EAGLE MOUNTAIN -- Parents in Eagle Mountain aren't happy with the news that Alpine School District cannot provide a school in town as early as next fall.

According to online dialogue filed with the Eagle Mountain Web page, some parents are considering everything from secession from the Alpine School District to simply pulling their children and the tax dollars that go with them out of the district schools and making the district sorry."That isn't something that would create a serious situation," said Jack Reid, assistant superintendent for grades K-6 in the north county for Alpine School District.

"Obviously it would reduce our income, but it would reduce our costs, too. We wouldn't need as many teachers or paper or books."

Some parents are ready to start up a communitywide home school or a charter school.

Still others want to know more about enrolling their children into pricey private schools that range from $180 to more than $200 a month for tuition.

Reid said those interested in starting a charter school need to be aware that the process takes time and must be approved by the State Office of Education.

Home-school children must be on record with the school district so they are not considered truant. Private school and home-school students are then responsible to meet district graduation requirements before they can receive an equivalency certificate or diploma, he said.

Other parents have discussed creating a Lehi School District that would govern Eagle Mountain, Cedar Fort and Saratoga Springs.

Reid isn't certain the Utah Code allows for creation of a new school district by private individuals. "It seems very unlikely to happen," he said.

Ruth Brandt, a resident who has been very vocal about the need for a school in Eagle Mountain, advocates putting some pressure onto legislators and representatives who can instigate some type of voucher system for Utah families.

Vouchers would be issued to families who take their children out of the public school system and help pay for alternate education, giving credit to those families for their tax dollars.

Utah does not have such a system, although some states do.

Brandt plans on manning a booth at the upcoming Pony Express Days where she will collect input on options for an Eagle Mountain school. She'll then organize a kind of town meeting that would bring residents and pertinent officials together to discuss their options.
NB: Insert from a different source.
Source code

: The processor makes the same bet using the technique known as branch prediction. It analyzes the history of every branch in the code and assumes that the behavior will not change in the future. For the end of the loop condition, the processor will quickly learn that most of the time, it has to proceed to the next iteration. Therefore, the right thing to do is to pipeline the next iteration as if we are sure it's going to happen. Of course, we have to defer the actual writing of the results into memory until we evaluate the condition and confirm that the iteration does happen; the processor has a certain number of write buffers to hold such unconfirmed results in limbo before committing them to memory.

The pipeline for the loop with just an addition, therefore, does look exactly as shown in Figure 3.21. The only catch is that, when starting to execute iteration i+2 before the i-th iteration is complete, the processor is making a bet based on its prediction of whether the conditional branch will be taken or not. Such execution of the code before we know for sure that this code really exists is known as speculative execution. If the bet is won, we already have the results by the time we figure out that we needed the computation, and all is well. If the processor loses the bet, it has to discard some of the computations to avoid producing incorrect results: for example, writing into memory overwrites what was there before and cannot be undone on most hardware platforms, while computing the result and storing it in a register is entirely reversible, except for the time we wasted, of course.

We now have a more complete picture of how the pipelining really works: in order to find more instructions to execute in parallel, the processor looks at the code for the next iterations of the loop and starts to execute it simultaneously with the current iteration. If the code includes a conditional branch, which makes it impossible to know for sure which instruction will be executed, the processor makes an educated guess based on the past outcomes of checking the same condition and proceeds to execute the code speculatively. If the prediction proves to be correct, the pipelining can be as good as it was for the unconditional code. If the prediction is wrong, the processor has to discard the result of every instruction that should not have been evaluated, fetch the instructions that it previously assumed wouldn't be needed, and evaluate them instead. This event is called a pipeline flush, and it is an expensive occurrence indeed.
She's also advocating residents contact with state Rep. Dave Cox, state Sen. Robert Muhlstein, and Sen. Howard Stephenson, chairman of the Senate Education Committee.

In the meantime, Reid said portable units are being hauled in to help carry the load at Meadow Elementary in Lehi, where the Eagle Mountain children will be bused for classes.

He said teachers will be hired based on the numbers registered and known to be planning to attend the school in the fall. He said the district knows of 180 Eagle Mountain children but expects that number to be larger.

Brandt's house-to-house survey showed the district can expect more than 300 children next fall just from the new west desert town.

Whatever the numbers turn out to be, Reid said the staffing ratio will be the same as if the school had 825 students. "We try to keep the ratio at 24-25 students in a classroom whether we have 1,125 students or 825."

One online reader said both of her second-grade children had nearly 40 children in their classrooms until the final few weeks of school.

Reid said the district is not unaware of the educational needs growing in Eagle Mountain.

"We recognize those children are our children and if growth continues, it's not a matter of if but a matter of when we build a school there. It's our obligation. We have to do something."